=== Section Start ===

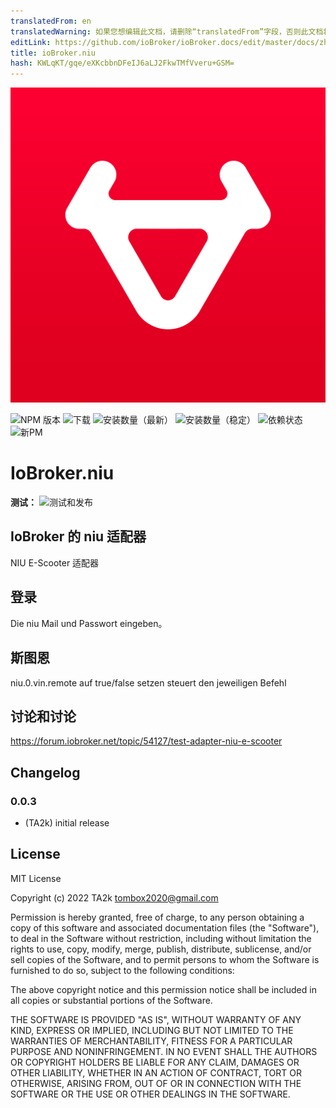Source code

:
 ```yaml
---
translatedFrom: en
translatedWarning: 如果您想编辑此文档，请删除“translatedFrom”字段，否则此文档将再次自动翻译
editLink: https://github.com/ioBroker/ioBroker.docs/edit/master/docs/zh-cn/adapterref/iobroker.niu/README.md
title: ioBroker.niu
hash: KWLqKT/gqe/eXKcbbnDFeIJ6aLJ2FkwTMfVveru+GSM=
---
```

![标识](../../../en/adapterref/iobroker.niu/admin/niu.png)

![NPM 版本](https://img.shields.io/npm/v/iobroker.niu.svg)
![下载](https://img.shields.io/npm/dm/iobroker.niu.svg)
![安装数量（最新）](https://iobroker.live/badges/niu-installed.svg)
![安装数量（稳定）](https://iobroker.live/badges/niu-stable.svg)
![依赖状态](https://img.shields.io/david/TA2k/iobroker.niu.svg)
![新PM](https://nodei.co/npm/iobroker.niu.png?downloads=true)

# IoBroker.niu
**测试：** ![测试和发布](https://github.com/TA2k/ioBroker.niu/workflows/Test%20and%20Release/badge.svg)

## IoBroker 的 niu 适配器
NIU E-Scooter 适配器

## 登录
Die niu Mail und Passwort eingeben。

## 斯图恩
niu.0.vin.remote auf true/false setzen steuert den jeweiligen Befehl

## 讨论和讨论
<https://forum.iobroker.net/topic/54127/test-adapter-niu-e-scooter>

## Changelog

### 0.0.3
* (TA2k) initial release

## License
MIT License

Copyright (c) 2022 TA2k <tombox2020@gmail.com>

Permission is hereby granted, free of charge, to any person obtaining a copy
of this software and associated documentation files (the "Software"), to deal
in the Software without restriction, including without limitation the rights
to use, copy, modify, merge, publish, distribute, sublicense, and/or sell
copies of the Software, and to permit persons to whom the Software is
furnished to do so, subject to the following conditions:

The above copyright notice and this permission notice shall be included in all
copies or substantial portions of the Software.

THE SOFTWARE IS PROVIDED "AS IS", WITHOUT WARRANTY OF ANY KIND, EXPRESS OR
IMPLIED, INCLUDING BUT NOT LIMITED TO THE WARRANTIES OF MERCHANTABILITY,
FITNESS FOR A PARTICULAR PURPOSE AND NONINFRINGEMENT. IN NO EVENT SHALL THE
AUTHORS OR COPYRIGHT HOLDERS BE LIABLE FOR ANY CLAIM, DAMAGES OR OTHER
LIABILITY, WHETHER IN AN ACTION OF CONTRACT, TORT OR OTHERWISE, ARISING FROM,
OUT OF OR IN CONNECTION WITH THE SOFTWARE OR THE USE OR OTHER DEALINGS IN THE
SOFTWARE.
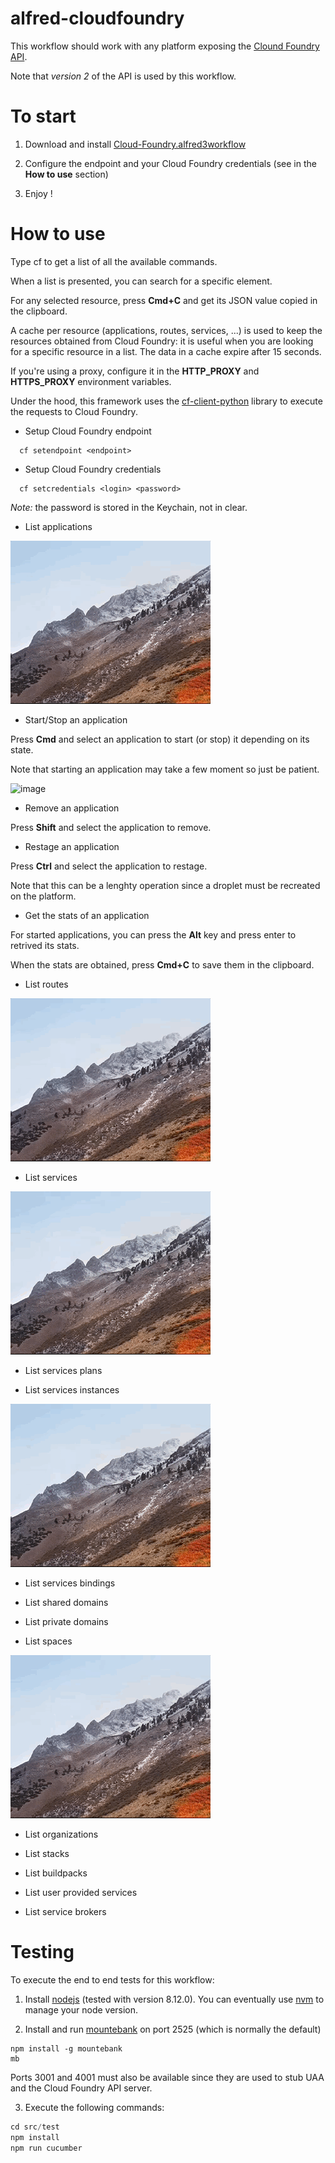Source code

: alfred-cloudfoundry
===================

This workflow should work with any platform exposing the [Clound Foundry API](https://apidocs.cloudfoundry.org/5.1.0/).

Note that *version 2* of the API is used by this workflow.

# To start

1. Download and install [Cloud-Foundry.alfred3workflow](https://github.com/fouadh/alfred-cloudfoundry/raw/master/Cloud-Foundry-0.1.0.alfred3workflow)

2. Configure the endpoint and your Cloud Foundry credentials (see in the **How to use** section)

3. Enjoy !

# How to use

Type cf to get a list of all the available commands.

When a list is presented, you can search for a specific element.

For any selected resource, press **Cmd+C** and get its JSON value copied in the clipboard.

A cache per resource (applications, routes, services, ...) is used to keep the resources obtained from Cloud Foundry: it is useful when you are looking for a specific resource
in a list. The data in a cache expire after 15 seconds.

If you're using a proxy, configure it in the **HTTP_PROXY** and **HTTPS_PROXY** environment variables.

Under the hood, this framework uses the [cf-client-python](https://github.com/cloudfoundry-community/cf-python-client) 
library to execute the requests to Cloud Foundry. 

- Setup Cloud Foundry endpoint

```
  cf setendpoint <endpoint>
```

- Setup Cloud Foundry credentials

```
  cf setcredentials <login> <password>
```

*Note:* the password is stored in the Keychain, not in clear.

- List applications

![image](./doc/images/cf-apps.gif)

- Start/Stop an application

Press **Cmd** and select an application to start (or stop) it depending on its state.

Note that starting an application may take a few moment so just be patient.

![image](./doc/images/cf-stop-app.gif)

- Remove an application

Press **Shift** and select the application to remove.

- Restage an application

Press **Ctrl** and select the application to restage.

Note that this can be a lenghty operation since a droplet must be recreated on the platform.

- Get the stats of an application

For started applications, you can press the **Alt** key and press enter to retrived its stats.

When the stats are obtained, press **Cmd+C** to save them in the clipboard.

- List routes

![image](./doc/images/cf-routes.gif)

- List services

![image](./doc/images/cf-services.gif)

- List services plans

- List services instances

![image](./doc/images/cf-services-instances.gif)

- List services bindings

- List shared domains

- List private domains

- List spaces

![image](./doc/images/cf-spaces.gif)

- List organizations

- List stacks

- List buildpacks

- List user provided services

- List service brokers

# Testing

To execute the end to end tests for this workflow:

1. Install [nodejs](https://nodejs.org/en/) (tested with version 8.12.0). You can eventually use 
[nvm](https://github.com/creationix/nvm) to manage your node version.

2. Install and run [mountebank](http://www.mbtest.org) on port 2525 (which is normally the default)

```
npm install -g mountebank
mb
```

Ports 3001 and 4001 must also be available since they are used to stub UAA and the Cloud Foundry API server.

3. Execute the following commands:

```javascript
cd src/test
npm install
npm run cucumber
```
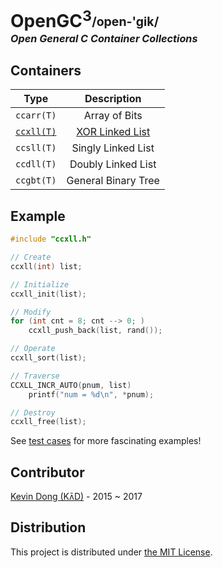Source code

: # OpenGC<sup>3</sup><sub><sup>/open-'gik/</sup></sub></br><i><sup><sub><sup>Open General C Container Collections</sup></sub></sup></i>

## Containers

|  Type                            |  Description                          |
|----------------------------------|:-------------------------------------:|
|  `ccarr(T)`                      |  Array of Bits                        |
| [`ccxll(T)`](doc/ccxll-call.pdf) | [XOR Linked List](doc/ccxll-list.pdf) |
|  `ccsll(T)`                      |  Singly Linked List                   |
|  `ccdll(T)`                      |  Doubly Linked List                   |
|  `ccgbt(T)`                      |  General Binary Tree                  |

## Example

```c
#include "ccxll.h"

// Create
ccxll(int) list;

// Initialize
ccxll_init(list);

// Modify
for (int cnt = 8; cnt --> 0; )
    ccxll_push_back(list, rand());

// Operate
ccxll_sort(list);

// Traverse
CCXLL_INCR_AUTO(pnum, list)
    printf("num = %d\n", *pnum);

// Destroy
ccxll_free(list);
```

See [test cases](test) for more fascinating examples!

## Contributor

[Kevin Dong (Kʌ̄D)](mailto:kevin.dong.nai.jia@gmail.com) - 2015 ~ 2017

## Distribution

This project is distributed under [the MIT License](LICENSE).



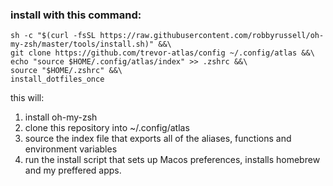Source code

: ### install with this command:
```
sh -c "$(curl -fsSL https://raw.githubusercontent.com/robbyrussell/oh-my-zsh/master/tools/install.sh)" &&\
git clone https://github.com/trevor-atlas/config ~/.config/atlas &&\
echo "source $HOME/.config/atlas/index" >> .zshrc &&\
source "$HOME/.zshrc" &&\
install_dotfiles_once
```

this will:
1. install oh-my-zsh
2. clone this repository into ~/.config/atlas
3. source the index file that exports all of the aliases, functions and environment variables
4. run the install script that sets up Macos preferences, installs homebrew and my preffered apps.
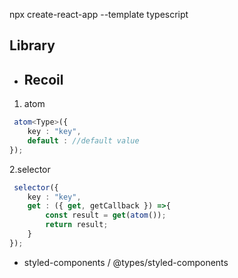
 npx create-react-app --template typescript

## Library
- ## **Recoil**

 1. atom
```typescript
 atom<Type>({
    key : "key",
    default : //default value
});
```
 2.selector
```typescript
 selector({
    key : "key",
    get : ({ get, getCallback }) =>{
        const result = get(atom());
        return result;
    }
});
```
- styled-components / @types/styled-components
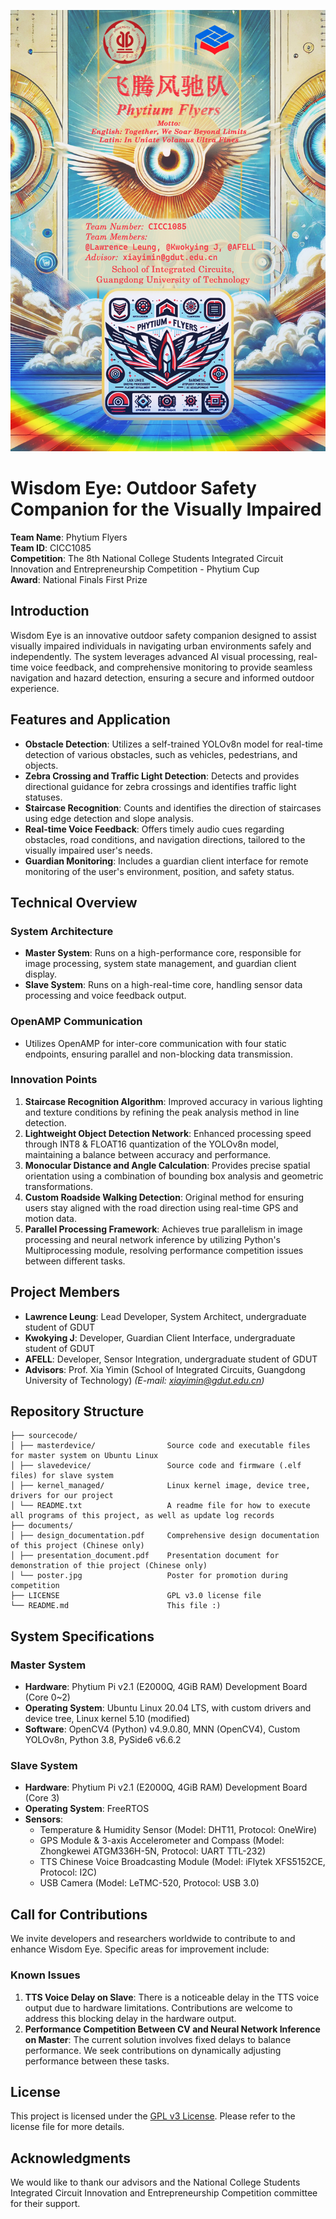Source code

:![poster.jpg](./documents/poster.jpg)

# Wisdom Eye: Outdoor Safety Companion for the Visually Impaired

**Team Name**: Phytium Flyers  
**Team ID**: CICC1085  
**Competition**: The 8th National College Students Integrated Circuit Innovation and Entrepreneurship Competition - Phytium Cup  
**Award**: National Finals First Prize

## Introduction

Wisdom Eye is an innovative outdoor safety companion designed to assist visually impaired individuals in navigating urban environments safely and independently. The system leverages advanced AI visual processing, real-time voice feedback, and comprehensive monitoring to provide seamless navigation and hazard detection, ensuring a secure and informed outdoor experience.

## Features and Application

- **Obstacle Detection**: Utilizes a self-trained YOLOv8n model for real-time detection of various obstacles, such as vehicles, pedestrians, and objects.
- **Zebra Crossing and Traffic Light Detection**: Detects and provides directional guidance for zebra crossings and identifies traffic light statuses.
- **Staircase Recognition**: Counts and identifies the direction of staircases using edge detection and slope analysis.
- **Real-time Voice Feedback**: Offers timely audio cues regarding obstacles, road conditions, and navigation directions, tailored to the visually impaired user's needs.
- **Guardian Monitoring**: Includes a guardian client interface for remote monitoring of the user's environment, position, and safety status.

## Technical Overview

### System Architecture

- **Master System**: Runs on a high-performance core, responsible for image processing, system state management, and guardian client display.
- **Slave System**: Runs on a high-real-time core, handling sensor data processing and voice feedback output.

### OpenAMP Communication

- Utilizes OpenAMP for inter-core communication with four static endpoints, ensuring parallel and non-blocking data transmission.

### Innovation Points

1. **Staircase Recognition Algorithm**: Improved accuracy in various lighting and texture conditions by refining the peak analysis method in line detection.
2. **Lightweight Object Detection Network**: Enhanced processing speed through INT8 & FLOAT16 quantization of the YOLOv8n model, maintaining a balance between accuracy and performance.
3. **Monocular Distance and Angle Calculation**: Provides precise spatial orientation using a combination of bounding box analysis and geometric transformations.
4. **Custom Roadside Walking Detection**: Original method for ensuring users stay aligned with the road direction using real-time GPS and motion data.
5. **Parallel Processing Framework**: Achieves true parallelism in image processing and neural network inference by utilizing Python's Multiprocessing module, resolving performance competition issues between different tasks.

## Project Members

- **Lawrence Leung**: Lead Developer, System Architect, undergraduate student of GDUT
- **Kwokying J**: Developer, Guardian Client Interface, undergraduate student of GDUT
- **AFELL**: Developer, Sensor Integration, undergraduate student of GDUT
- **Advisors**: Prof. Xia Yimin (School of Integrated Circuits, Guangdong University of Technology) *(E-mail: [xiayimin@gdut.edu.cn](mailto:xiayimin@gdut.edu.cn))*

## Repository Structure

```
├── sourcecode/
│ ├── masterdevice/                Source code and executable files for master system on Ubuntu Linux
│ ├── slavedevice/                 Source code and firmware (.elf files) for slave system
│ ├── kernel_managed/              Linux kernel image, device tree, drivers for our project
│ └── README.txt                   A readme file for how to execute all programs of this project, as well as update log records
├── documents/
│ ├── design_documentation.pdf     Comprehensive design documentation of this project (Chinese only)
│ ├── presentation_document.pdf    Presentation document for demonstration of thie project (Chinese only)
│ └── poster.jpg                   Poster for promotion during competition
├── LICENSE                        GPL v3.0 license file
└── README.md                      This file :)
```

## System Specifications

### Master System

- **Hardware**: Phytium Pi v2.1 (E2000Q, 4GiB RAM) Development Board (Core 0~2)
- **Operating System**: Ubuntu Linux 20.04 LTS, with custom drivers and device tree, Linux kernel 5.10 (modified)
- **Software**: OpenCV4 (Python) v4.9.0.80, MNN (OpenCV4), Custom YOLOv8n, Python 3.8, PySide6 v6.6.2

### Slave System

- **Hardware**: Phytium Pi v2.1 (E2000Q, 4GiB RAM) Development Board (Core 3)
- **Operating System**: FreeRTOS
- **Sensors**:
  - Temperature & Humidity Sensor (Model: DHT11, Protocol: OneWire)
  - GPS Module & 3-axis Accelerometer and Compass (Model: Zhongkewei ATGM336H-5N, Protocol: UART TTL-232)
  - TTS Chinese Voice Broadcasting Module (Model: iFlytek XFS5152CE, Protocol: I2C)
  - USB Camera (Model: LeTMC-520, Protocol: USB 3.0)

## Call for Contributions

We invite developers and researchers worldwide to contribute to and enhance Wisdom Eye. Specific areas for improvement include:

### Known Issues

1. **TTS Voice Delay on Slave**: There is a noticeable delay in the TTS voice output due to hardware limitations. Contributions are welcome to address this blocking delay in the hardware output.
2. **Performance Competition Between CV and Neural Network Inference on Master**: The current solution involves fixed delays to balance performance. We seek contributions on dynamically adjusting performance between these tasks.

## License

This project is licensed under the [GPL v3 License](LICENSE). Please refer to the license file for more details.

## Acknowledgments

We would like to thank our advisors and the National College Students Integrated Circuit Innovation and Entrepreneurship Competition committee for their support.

=== Section End ===

### Task instructions
The required answer is a single number: how many lines above hold the string "Operating".

### Answer to this task
2